(Source texts of formatted documents)
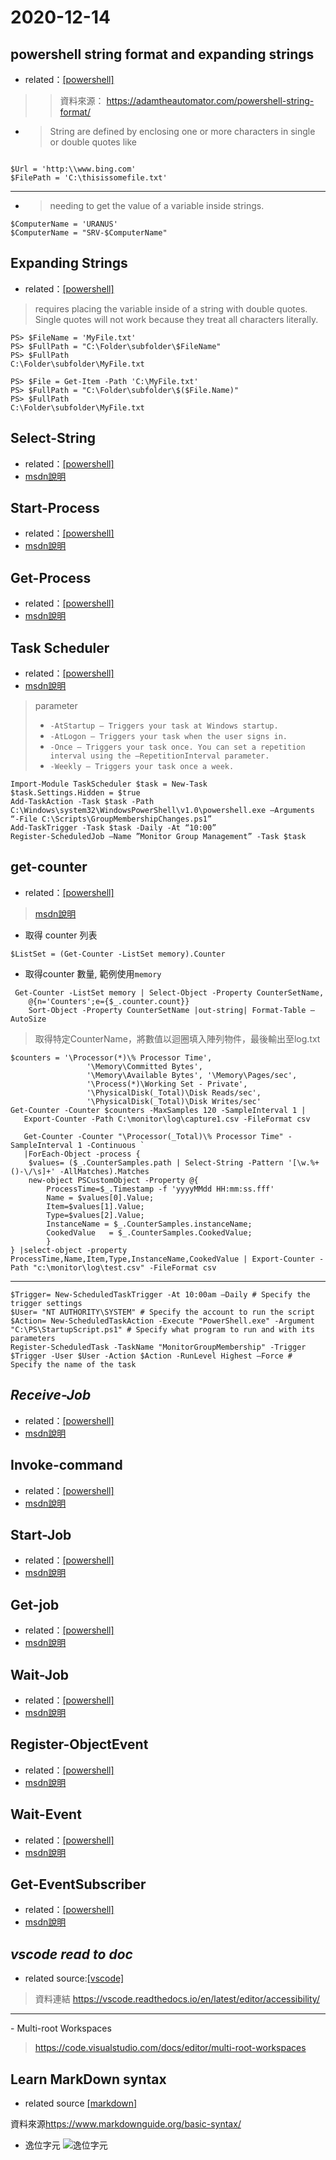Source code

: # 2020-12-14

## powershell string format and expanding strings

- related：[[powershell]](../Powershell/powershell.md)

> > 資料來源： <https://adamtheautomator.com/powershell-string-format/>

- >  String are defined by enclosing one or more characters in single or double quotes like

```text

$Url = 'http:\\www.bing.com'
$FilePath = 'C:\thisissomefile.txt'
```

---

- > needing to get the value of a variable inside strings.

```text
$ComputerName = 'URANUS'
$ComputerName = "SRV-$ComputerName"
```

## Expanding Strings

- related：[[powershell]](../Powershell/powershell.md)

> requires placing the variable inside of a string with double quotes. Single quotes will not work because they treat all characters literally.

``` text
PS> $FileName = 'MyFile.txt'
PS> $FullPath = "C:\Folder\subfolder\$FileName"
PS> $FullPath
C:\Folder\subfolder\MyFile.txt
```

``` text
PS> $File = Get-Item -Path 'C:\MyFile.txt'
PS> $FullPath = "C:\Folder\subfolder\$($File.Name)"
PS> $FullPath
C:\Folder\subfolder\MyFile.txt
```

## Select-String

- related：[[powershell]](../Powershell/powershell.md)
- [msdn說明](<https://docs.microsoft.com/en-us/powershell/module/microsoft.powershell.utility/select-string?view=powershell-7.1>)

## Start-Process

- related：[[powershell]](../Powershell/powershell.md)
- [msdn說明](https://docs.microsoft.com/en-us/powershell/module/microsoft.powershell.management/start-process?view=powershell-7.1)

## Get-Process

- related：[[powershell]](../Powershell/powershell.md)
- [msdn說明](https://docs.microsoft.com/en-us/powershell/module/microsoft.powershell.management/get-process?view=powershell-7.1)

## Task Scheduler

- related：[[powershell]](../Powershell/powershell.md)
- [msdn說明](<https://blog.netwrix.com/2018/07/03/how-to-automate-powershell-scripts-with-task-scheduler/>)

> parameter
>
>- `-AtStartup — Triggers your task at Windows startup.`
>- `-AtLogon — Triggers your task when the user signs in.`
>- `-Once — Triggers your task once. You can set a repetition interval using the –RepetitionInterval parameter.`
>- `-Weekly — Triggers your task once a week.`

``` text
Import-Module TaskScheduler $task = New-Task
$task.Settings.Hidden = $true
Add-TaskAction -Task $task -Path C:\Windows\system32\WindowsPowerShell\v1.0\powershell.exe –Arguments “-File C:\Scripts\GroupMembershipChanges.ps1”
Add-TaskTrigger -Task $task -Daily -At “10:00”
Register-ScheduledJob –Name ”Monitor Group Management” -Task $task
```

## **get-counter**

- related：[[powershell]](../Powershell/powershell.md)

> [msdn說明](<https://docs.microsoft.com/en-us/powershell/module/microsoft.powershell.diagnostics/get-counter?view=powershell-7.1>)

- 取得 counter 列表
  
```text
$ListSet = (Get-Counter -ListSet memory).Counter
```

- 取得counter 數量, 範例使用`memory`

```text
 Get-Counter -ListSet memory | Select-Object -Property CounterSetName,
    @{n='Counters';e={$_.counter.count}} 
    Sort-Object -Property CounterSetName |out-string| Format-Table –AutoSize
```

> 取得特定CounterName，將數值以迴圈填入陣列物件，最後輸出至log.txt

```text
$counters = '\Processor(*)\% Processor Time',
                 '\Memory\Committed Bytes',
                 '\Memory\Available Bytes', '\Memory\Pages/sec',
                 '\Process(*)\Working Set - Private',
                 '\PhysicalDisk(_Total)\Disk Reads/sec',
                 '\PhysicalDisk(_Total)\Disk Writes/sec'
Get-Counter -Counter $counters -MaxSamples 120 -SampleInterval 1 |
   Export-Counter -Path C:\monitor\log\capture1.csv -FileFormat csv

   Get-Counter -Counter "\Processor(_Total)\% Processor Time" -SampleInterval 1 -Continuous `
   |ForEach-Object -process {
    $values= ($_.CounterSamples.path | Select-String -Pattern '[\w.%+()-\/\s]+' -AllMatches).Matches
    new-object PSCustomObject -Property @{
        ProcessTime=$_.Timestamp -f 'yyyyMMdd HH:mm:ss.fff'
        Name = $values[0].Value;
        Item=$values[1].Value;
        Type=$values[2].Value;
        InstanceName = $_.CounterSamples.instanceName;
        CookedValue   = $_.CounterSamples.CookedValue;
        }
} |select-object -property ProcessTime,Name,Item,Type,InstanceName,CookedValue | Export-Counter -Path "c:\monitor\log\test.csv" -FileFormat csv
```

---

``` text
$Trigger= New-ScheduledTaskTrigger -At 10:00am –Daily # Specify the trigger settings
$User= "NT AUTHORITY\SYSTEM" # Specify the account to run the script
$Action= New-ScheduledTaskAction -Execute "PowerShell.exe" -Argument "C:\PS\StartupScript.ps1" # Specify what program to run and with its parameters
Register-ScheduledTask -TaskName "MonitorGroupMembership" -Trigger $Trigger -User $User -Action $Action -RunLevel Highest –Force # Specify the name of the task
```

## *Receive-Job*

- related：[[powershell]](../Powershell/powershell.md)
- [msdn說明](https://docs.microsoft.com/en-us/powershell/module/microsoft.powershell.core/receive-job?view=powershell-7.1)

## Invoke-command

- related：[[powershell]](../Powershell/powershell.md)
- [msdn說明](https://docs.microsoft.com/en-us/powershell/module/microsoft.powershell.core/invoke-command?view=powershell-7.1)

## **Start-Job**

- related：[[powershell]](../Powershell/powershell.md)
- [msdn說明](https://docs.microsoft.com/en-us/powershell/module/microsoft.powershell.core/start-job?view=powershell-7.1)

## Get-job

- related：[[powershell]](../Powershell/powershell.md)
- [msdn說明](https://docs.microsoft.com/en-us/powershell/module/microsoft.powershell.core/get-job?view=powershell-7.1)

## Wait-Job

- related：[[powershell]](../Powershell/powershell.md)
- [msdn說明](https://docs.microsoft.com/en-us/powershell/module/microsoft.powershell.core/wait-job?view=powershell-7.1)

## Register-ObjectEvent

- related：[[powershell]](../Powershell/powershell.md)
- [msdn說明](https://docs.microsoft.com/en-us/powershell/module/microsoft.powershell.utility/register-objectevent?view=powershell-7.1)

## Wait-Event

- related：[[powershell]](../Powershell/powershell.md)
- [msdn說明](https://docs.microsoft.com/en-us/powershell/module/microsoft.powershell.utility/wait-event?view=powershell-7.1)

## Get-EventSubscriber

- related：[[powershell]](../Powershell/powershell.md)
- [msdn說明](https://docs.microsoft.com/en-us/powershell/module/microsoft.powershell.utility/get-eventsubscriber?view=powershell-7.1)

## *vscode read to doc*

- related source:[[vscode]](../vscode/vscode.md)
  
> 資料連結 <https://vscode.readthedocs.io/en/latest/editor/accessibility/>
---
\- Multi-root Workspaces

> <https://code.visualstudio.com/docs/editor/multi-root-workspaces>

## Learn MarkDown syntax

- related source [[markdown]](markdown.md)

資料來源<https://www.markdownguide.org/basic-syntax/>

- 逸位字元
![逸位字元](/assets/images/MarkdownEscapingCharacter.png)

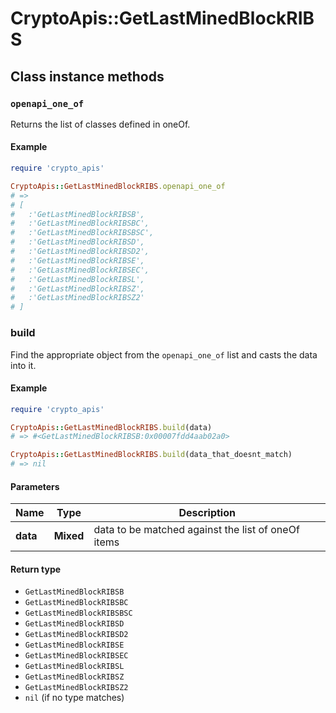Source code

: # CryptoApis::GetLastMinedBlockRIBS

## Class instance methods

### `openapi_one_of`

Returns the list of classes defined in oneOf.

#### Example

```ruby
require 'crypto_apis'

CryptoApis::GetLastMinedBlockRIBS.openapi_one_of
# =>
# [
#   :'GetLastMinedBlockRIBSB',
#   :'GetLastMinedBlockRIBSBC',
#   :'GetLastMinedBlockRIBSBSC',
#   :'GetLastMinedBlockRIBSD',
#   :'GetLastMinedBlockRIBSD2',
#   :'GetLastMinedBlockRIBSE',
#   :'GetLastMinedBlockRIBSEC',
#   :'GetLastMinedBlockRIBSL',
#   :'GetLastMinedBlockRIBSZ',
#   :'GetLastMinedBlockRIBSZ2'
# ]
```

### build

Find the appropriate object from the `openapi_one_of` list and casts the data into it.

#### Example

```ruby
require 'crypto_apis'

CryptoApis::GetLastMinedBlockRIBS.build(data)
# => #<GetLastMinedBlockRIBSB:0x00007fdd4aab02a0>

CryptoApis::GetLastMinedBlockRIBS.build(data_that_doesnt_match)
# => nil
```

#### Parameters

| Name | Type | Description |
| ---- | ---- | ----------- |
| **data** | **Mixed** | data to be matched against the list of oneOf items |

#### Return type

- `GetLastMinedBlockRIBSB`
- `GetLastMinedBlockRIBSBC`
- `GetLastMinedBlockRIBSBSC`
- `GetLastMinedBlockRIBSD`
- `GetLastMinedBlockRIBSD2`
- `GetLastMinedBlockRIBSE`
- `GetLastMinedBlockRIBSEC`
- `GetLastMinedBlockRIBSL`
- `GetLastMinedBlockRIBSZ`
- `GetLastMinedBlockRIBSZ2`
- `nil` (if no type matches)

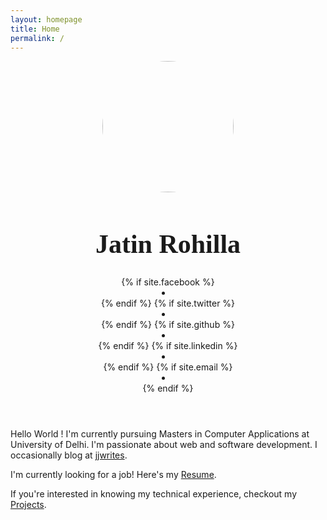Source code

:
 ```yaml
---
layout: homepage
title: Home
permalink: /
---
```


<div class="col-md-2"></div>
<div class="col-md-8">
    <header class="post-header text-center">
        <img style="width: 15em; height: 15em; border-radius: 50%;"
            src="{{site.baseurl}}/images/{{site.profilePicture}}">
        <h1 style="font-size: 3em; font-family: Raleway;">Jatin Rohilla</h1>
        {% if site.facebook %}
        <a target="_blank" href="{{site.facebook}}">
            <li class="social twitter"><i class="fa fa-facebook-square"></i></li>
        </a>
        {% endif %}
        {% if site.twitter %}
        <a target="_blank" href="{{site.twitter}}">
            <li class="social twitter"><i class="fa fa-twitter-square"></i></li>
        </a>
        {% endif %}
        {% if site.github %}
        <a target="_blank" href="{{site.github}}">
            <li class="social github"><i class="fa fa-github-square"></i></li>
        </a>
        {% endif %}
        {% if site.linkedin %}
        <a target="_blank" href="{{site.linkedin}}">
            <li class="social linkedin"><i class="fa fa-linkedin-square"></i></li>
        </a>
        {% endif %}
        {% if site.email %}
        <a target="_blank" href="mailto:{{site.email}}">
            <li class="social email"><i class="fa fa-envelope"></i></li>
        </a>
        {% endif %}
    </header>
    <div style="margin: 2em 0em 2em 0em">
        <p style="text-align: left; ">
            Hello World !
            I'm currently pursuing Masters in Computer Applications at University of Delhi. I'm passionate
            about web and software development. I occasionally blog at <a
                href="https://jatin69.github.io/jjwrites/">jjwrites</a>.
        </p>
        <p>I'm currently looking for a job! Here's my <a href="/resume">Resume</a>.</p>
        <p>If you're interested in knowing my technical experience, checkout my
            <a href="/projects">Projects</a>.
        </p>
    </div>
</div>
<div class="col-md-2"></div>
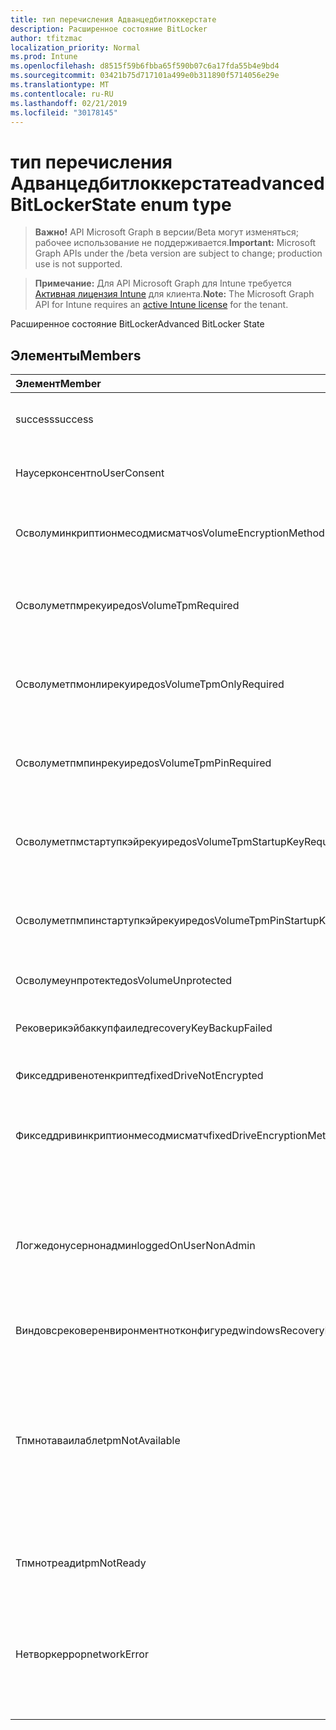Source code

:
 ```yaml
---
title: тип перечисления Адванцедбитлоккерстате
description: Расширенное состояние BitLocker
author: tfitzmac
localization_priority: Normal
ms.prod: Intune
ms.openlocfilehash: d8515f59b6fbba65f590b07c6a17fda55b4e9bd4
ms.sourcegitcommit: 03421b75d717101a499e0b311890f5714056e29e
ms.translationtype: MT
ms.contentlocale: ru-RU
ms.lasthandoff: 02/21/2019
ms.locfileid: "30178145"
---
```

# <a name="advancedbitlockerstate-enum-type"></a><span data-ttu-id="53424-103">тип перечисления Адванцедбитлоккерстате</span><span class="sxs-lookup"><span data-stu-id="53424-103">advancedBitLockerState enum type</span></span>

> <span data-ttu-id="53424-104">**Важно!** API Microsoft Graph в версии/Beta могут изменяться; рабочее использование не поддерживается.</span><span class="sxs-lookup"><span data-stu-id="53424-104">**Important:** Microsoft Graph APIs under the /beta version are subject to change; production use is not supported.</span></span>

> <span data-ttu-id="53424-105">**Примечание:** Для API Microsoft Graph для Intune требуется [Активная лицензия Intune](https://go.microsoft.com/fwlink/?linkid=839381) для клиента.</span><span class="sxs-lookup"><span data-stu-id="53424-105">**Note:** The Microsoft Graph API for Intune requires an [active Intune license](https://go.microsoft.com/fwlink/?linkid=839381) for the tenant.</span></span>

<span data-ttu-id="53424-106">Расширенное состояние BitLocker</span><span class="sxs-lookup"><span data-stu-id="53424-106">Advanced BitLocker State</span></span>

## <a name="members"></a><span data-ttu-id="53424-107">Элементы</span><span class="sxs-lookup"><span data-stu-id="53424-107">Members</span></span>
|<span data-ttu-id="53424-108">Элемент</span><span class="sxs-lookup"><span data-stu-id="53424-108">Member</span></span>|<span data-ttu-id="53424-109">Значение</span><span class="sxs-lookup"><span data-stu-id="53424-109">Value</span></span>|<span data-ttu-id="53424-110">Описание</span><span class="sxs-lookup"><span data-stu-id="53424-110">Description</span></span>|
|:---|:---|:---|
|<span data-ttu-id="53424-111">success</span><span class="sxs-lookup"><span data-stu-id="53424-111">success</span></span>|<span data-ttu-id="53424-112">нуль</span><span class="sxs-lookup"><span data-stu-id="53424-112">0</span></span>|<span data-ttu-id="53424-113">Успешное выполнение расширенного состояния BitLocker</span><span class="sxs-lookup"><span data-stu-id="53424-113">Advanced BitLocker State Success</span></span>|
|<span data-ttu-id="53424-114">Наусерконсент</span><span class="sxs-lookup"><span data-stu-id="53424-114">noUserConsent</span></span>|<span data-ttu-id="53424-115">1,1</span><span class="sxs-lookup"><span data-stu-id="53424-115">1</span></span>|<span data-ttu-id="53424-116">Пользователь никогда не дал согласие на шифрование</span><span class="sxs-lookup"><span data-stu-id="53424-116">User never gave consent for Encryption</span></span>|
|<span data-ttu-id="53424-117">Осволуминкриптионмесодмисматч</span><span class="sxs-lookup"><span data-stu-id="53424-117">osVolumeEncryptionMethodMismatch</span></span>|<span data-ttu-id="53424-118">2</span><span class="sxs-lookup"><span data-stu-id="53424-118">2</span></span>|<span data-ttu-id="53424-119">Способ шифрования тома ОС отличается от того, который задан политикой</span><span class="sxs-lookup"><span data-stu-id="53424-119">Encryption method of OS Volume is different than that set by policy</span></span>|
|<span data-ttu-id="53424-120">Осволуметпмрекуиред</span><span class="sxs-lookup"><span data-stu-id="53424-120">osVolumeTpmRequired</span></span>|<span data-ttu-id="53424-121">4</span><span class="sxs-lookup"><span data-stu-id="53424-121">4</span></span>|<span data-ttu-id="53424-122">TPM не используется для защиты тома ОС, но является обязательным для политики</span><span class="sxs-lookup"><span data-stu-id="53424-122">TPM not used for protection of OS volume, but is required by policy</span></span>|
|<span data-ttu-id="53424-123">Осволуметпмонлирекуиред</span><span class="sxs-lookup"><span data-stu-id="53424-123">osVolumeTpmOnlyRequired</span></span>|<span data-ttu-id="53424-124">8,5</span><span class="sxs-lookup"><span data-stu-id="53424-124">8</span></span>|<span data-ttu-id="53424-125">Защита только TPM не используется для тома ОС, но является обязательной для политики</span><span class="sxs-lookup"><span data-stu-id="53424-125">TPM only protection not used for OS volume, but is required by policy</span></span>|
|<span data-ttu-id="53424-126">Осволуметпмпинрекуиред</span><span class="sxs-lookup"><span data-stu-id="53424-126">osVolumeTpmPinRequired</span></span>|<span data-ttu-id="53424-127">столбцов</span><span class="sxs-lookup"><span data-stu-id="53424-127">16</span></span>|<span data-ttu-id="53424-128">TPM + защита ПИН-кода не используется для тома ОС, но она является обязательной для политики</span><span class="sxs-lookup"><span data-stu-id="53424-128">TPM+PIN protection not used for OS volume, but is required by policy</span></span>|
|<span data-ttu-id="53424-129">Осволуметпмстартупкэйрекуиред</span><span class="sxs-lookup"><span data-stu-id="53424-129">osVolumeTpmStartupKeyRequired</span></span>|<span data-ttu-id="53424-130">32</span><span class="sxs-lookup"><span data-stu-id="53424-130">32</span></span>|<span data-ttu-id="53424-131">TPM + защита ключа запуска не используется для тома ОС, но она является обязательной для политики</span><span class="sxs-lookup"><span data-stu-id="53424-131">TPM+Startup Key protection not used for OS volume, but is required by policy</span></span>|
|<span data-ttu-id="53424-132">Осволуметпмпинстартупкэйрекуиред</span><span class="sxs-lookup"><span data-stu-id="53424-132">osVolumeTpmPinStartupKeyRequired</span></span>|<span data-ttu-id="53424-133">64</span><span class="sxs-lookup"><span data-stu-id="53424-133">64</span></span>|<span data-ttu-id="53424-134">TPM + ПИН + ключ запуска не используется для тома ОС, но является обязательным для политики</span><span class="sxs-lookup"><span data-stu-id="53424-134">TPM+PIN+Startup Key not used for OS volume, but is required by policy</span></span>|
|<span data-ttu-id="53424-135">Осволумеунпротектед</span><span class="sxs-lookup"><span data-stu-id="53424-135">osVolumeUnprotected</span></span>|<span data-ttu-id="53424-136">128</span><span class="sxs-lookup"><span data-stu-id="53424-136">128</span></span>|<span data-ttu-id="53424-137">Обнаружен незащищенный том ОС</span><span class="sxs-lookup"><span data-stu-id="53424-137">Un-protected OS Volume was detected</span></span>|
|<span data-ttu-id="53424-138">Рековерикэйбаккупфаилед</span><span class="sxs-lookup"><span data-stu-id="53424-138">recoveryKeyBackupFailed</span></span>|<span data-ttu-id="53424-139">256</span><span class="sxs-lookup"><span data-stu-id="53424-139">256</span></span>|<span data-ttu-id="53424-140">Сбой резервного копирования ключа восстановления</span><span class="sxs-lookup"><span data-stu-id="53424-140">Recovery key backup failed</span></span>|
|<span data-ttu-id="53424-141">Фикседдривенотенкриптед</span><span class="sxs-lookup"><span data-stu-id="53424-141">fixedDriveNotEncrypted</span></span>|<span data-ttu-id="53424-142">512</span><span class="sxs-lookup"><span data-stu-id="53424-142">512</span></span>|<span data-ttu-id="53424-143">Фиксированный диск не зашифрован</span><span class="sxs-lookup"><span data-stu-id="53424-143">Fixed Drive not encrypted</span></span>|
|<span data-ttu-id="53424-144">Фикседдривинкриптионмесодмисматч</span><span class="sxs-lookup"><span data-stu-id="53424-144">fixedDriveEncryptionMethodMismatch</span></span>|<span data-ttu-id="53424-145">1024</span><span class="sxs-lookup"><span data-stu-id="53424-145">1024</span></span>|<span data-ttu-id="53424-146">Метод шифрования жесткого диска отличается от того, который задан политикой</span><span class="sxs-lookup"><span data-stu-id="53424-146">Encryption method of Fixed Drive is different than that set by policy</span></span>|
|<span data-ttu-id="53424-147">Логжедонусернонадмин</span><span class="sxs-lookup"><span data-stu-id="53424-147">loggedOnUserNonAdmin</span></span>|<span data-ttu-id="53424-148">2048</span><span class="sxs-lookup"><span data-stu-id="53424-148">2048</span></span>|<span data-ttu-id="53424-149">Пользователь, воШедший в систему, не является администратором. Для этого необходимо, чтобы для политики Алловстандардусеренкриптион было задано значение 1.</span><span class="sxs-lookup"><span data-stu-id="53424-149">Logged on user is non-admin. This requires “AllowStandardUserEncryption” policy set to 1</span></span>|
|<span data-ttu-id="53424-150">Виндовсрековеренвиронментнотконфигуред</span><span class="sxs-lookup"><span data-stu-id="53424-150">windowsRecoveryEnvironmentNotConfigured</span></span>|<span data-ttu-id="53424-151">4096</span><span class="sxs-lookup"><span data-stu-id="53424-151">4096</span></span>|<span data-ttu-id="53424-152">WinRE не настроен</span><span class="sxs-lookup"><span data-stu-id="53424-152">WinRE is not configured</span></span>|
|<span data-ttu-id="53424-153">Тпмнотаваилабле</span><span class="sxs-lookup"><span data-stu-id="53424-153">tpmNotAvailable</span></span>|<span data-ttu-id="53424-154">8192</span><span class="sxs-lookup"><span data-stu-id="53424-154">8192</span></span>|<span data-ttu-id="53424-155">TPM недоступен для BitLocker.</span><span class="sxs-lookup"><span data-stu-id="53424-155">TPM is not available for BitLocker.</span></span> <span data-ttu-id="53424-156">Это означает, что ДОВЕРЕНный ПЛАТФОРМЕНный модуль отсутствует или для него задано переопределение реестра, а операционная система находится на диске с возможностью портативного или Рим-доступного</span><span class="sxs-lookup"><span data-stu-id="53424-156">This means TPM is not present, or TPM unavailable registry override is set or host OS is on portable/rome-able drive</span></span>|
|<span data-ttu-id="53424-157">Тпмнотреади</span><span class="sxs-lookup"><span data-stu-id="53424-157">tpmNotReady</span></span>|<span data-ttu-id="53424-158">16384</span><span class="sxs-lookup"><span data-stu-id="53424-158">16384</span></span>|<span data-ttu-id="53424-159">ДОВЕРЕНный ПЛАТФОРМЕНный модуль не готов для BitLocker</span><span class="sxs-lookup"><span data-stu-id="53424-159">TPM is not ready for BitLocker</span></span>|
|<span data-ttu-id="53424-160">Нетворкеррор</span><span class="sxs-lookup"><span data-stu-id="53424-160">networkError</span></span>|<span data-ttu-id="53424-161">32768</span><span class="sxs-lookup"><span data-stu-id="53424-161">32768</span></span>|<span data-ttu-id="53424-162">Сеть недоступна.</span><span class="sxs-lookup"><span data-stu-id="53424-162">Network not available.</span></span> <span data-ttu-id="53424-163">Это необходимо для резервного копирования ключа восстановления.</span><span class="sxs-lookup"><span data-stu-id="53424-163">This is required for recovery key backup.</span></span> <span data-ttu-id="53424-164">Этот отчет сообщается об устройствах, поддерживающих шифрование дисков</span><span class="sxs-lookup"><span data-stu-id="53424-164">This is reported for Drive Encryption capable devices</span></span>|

Exercise: Read through the entries above, and wherever a line holds the string "subfolder", copy it.

Answer area:
PS> $FullPath = "C:\Folder\subfolder\$FileName"
C:\Folder\subfolder\MyFile.txt
PS> $FullPath = "C:\Folder\subfolder\$($File.Name)"
C:\Folder\subfolder\MyFile.txt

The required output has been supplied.